Former multipurpose venue in Reseda, California

Reseda Country Club was a nightclub and multi-purpose venue located on Sherman Way in Reseda, California.

The building started off as a Sav-On drug store in the 1950s and later became a music venue in 1980 when Chuck Landis purchased the site. It originally featured country music acts, hence its name.

The club was managed by concert promoter Jim Rissmiller from 1981 to 1984. Rissmiller was able to book premier shows of all types, including acts such as Jerry Garcia Band, B.B. King, Iggy Pop, James Brown, R.E.M., and U2. Other acts that performed at the Country Club were heavy metal bands such as Metallica, Slayer, Megadeth, Sepultura, Anthrax, Testament, W.A.S.P., Armored Saint, Fates Warning, Dark Angel, Sanctuary, Savatage, Bitch, Alcatrazz, Abattoir, and Malice, as well as punk rock bands like D.R.I., Bad Religion, the Circle Jerks, Social Distortion, T.S.O.L., the Cro-Mags, 7 Seconds, and Bad Brains. Prince held an afterparty concert at the venue following the 1987 MTV Video Music Awards.

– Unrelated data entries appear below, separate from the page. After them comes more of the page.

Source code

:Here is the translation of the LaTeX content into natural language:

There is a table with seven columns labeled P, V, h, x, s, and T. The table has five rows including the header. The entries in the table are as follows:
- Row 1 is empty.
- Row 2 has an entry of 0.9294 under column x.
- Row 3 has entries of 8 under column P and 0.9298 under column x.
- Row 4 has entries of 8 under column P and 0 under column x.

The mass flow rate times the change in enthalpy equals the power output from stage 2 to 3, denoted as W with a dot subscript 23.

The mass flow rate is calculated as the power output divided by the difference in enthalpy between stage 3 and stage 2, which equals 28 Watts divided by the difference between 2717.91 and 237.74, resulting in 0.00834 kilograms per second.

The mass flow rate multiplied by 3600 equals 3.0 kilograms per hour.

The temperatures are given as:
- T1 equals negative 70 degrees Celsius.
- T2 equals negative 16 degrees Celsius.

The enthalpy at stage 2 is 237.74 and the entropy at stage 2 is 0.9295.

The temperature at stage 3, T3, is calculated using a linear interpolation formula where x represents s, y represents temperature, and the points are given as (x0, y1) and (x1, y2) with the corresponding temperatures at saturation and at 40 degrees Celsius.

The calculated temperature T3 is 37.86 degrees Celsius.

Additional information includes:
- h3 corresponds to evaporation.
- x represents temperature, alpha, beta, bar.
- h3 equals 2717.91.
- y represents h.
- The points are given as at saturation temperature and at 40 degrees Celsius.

Boxing cards were promoted at the venue from 1983 to 1998. Cards promoted by Dan Goossen most notably featured future champions Michael Nunn, Shane Mosley, Terry Norris, Wayne McCullough, and brothers Gabriel Ruelas and Rafael Ruelas. Universal Wrestling Federation (UWF) ran tapings of its weekly television series Fury Hour at the venue in 1990. Xtreme Pro Wrestling (XPW) ran professional wrestling events and television tapings at the venue in 1999.

The 1997 film Boogie Nights was shot at the venue, which appeared as the fictional club Hot Traxx.

The venue closed in 2000 and was replaced by the Spanish-language Christian church Restauración Reseda.